‘If I Survive You’ Is a Gripping Portrait of One Family’s Struggle to Succeed in America


Fall is the season when the publishing industry releases its “big books” – those, mostly written by established authors, that are the surest bets for generating excitement and sales. It is therefore a special year when a first album is released by this distinguished group and quickly takes the lead for its originality, its heart, its spirit and its radical social vision. The first album that I applaud is called If I survive you by Jonathan Escoffery and the “you” his characters are trying to survive is America itself.

If I survive you is made up of eight interconnected short stories about a Jamaican family living in Florida. Parents, Topper and Sanya, fled Jamaica in the 1970s, desperate to escape political violence and eventually gave their two sons, well, everything parents want to give their children: education, opportunities and chance to find happiness. But the family continues to be toppled: by racism, the 2008 recession and, more literally, by Hurricane Andrew in 1992, which reduced their house to its “frame”.

That’s not to say Escoffery’s characters are mere victims of fate, as basic as their storm-stripped home. They themselves have a lot of free will to hurt each other, love each other, betray each other, and just misunderstand each other. And, by the way, their house was not a storefront before the hurricane. Here, to give you a taste of Escoffery’s loud and lively style, are a few passages from a story called “Pestilence” in which his youngest son, Trelawney, describes his childhood home:

The first and only piece of American land my parents bought together was infested, as was the house they built on it. Centipedes blackened our steps, tap-dancing mom from the car to the welcome mat. They slithered through the pipes, bursting out of the tub drains at our most vulnerable moments…

We knew our house was cursed, not just from the outside but from the inside. The animals we brought home met gruesome deaths no matter how much care we gave them. Our Siamese fighting fish launched itself out of its aquarium, as if the water in the tank had been boiled. …
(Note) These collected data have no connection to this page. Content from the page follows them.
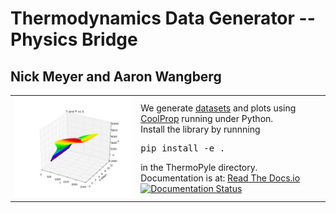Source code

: # Thermodynamics Data Generator -- Physics Bridge
## Nick Meyer and Aaron Wangberg

<table>
<tr>
<td>
<img src="https://github.com/nick5435/thermo-bridge/raw/master/plots/TPS.png" alt="Sample Plot" width="400"/></td>
<td>
We generate <a href="https://github.com/nick5435/thermo-bridge/tree/master/data">datasets</a> and plots using <a href="http://coolprop.org">CoolProp</a> running under Python. <br />
Install the library by runnning <pre>pip install -e .</pre> in the ThermoPyle directory.
<br />
Documentation is at: <a href='http://thermo-bridge.readthedocs.io/'>
     Read The Docs.io <br />
     <img src='https://readthedocs.org/projects/thermo-bridge/badge/?version=stable' alt='Documentation Status' />
</a>
</td>
</td>
</tr>
</table>
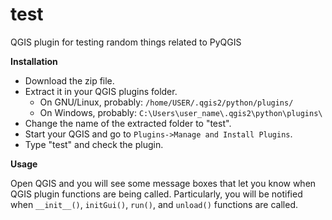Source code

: # test
QGIS plugin for testing random things related to PyQGIS

**Installation**

* Download the zip file.
* Extract it in your QGIS plugins folder.
  * On GNU/Linux, probably: `/home/USER/.qgis2/python/plugins/`
  * On Windows, probably: `C:\Users\user_name\.qgis2\python\plugins\`
* Change the name of the extracted folder to "test".
* Start your QGIS and go to `Plugins->Manage and Install Plugins`.
* Type "test" and check the plugin. 

**Usage**

Open QGIS and you will see some message boxes that let you know when QGIS plugin
functions are being called. Particularly, you will be notified when `__init__()`, 
`initGui()`, `run()`, and `unload()` functions are called.

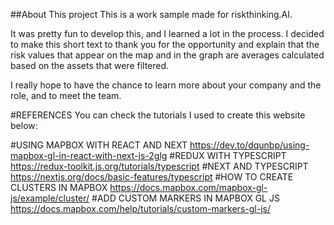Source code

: ##About This project
This is a work sample made for riskthinking.AI.

It was pretty fun to develop this, and I learned a lot in the process. I decided to make this short text to thank you for the opportunity and explain that the risk values that appear on the map and in the graph are averages calculated based on the assets that were filtered.

I really hope to have the chance to learn more about your company and the role, and to meet the team.

#REFERENCES
You can check the tutorials I used to create this website below:

#USING MAPBOX WITH REACT AND NEXT
https://dev.to/dqunbp/using-mapbox-gl-in-react-with-next-js-2glg
#REDUX WITH TYPESCRIPT
https://redux-toolkit.js.org/tutorials/typescript
#NEXT AND TYPESCRIPT
https://nextjs.org/docs/basic-features/typescript
#HOW TO CREATE CLUSTERS IN MAPBOX
https://docs.mapbox.com/mapbox-gl-js/example/cluster/
#ADD CUSTOM MARKERS IN MAPBOX GL JS
https://docs.mapbox.com/help/tutorials/custom-markers-gl-js/


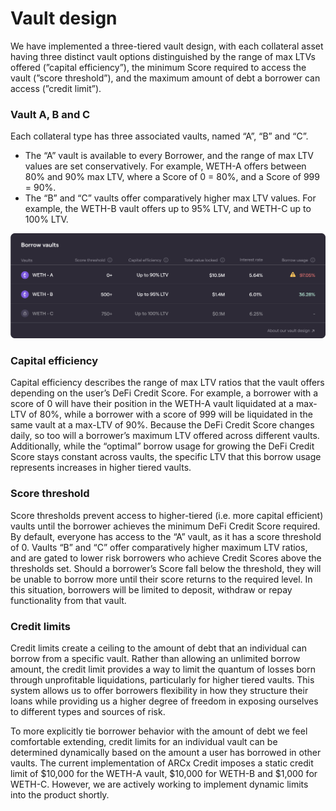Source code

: # Vault design

We have implemented a three-tiered vault design, with each collateral asset having three distinct vault options distinguished by the range of max LTVs offered (”capital efficiency”), the minimum Score required to access the vault (”score threshold”), and the maximum amount of debt a borrower can access (”credit limit”).

### Vault A, B and C

Each collateral type has three associated vaults, named “A”, “B” and “C”.

* The “A” vault is available to every Borrower, and the range of max LTV values are set conservatively. For example, WETH-A offers between 80% and 90% max LTV, where a Score of 0 = 80%, and a Score of 999 = 90%.
* The “B” and “C” vaults offer comparatively higher max LTV values. For example, the WETH-B vault offers up to 95% LTV, and WETH-C up to 100% LTV.

![Borrow vaults table showing WETH vaults A, B and C.](<../../.gitbook/assets/Vaults table.png>)

### Capital efficiency

Capital efficiency describes the range of max LTV ratios that the vault offers depending on the user’s DeFi Credit Score. For example, a borrower with a score of 0 will have their position in the WETH-A vault liquidated at a max-LTV of 80%, while a borrower with a score of 999 will be liquidated in the same vault at a max-LTV of 90%. Because the DeFi Credit Score changes daily, so too will a borrower’s maximum LTV offered across different vaults. Additionally, while the “optimal” borrow usage for growing the DeFi Credit Score stays constant across vaults, the specific LTV that this borrow usage represents increases in higher tiered vaults.

### Score threshold

Score thresholds prevent access to higher-tiered (i.e. more capital efficient) vaults until the borrower achieves the minimum DeFi Credit Score required. By default, everyone has access to the “A” vault, as it has a score threshold of 0. Vaults “B” and “C” offer comparatively higher maximum LTV ratios, and are gated to lower risk borrowers who achieve Credit Scores above the thresholds set. Should a borrower’s Score fall below the threshold, they will be unable to borrow more until their score returns to the required level. In this situation, borrowers will be limited to deposit, withdraw or repay functionality from that vault.

### Credit limits

Credit limits create a ceiling to the amount of debt that an individual can borrow from a specific vault. Rather than allowing an unlimited borrow amount, the credit limit provides a way to limit the quantum of losses born through unprofitable liquidations, particularly for higher tiered vaults. This system allows us to offer borrowers flexibility in how they structure their loans while providing us a higher degree of freedom in exposing ourselves to different types and sources of risk.

To more explicitly tie borrower behavior with the amount of debt we feel comfortable extending, credit limits for an individual vault can be determined dynamically based on the amount a user has borrowed in other vaults. The current implementation of ARCx Credit imposes a static credit limit of $10,000 for the WETH-A vault, $10,000 for WETH-B and $1,000 for WETH-C. However, we are actively working to implement dynamic limits into the product shortly.&#x20;
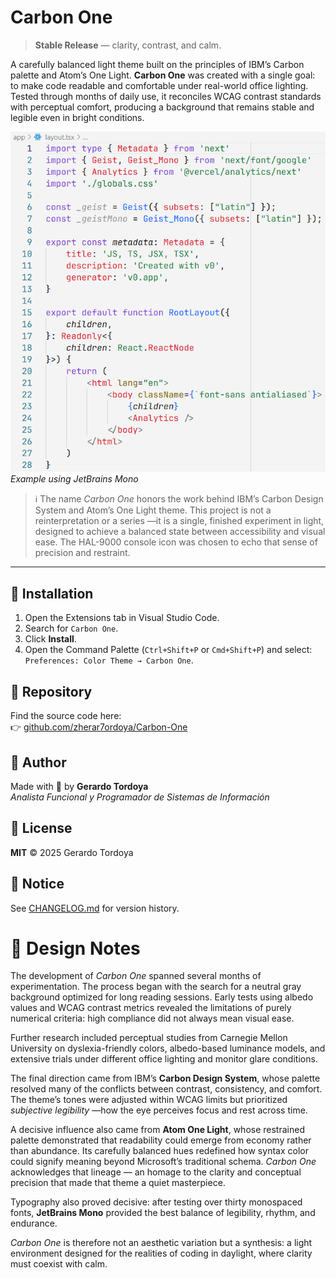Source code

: # Carbon One

> **Stable Release** — clarity, contrast, and calm.

A carefully balanced light theme built on the principles of IBM’s Carbon palette and Atom’s One Light. **Carbon One** was created with a single goal: to make code readable and comfortable under real-world office lighting.
Tested through months of daily use, it reconciles WCAG contrast standards with perceptual comfort, producing a background that remains stable and legible even in bright conditions.


![Screenshot](https://github.com/zherar7ordoya/Carbon-One/raw/HEAD/assets/capture.png)
*Example using JetBrains Mono*

> ℹ️ The name *Carbon One* honors the work behind IBM’s Carbon Design System and Atom’s One Light theme.
> This project is not a reinterpretation or a series —it is a single, finished experiment in light, designed to achieve a balanced state between accessibility and visual ease.
> The HAL-9000 console icon was chosen to echo that sense of precision and restraint.

---

## 🔧 Installation

1. Open the Extensions tab in Visual Studio Code.
2. Search for `Carbon One`.
3. Click **Install**.
4. Open the Command Palette (`Ctrl+Shift+P` or `Cmd+Shift+P`) and select: `Preferences: Color Theme → Carbon One`.

## 📁 Repository

Find the source code here:  
👉 [github.com/zherar7ordoya/Carbon-One](https://github.com/zherar7ordoya/Carbon-One)

## 🧠 Author

Made with 💙 by **Gerardo Tordoya**  
*Analista Funcional y Programador de Sistemas de Información*  

## 📜 License

**MIT** © 2025 Gerardo Tordoya

## 📌 Notice

See [CHANGELOG.md](./CHANGELOG.md) for version history.

# 🧩 Design Notes

The development of *Carbon One* spanned several months of experimentation.
The process began with the search for a neutral gray background optimized for long reading sessions. Early tests using albedo values and WCAG contrast metrics revealed the limitations of purely numerical criteria: high compliance did not always mean visual ease.

Further research included perceptual studies from Carnegie Mellon University on dyslexia-friendly colors, albedo-based luminance models, and extensive trials under different office lighting and monitor glare conditions.

The final direction came from IBM’s **Carbon Design System**, whose palette resolved many of the conflicts between contrast, consistency, and comfort. The theme’s tones were adjusted within WCAG limits but prioritized *subjective legibility* —how the eye perceives focus and rest across time.

A decisive influence also came from **Atom One Light**, whose restrained palette demonstrated that readability could emerge from economy rather than abundance. Its carefully balanced hues redefined how syntax color could signify meaning beyond Microsoft’s traditional schema. *Carbon One* acknowledges that lineage — an homage to the clarity and conceptual precision that made that theme a quiet masterpiece.

Typography also proved decisive: after testing over thirty monospaced fonts, **JetBrains Mono** provided the best balance of legibility, rhythm, and endurance.

*Carbon One* is therefore not an aesthetic variation but a synthesis: a light environment designed for the realities of coding in daylight, where clarity must coexist with calm.

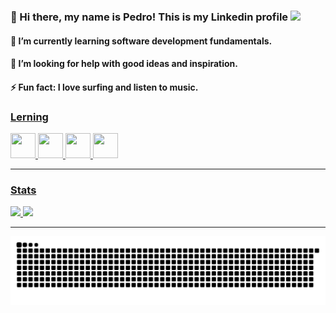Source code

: ### 👋 Hi there, my name is Pedro! This is my Linkedin profile <a href="https://www.linkedin.com/in/pedro-melo-325531192" target="_blank"><img src="https://img.shields.io/badge/-LinkedIn-%230077B5?style=for-the-badge&logo=linkedin&logoColor=white" target="_blank"></a>   



<h4>🌱 I’m currently learning software development fundamentals.</h4>
<h4>🤔 I’m looking for help with good ideas and inspiration.</h4>
<h4>⚡ Fun fact: I love surfing and listen to music.</h4>

<!--
**pedromelocf/pedromelocf** is a ✨ _special_ ✨ repository because its `README.md` (this file) appears on your GitHub profile.

Here are some ideas to get you started:

- 

- 👯 I’m looking to collaborate on ...

- 💬 Ask me about ...
- 📫 How to reach me: ...
- 
-->

<div>
<a href="https://github.com/pedromelocf">

  
 <h3> Lerning </h3>
<img src="https://cdn.jsdelivr.net/gh/devicons/devicon/icons/python/python-original.svg" width="40" height="40"/>        
<img src="https://cdn.jsdelivr.net/gh/devicons/devicon/icons/linux/linux-original.svg" width="40" height="40"/>
<img src="https://cdn.jsdelivr.net/gh/devicons/devicon/icons/csharp/csharp-original.svg" width="40" height="40"/>
<img src="https://cdn.jsdelivr.net/gh/devicons/devicon/icons/github/github-original.svg" width="40" height="40"/>
            
<hr>
  
<h3> Stats </h3> 
<img height="165em" src="https://github-readme-stats.vercel.app/api/top-langs/?username=pedromelocf&layout=compact&langs_count=7&theme=dracula"/>
<img height="165em" src="https://github-readme-stats.vercel.app/api?username=pedromelocf&show_icons=true&theme=dracula&include_all_commits=true&count_private=true"/>
 
<hr>  
  
</div>

![Snake animation](https://github.com/pedromelocf/pedromelocf/blob/output/github-contribution-grid-snake.svg)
“Maybe no pets for a while,” mom said, shielding her mouth with her palm.

Trelawney is the sensitive American-born son, a headache for his frustrated father and tougher older brother, and therefore the natural narrator for many of these stories. In the opening story titled “In Flux” – a miniature family chronicle – Trelawney tries to find the answer to the basic question he has asked himself from childhood to adulthood. This question is:What are you?”

In Jamaica, her dark-skinned, middle-class parents did not consider themselves black. When Trelawney asks her mother, she shuts him up: “I’ve never been asked such stupidity before I came to this country. If anyone asks you…tell them you’re a bit of this and a bit of that.”

Which is a true answer, but an inadequate one, for, as Trelawney, looking back on her youth, reflects: “Race has descended upon your world, sudden and grating, and what you fear most is that others will recognize in you something you have yet to grasp.”

The stories here jump forward in time, but keep coming back to key moments, especially the party where Trelawney’s father called him a dastardly name, thus propelling him into months of homelessness. In a remarkable story called “Splashdown,” another riff on the general theme of father-son relationships gone awry, we hear about Trelawney’s 13-year-old cousin Cukie, who lives one summer with the father, nicknamed ” Ox”. who abandoned him shortly after his birth.

Ox, we are told, lives on “the hem of the Atlantic”, piloting yachts, setting lobster traps on the ocean floor and doing other less scrupulous work. Cukie says her father’s vague stories about her past are filled with “contextless brutality”. Years later, when the unemployed Cukie himself becomes a new father, he seeks employment at Ox. After all, even an ugly dad should provide some kind of safety net, right? I must say that when I read the final scene of “Splashdown” my overwhelming response was that not since Moby-Dick Has the American ethos of “sink or swim” by yourself been dramatized to such devastating effect?

If I survive you is an extraordinary first collection, an intensively granular, yet panoramic depiction of what it’s like to try to make it — or not — in this kaleidoscopic madhouse of a country.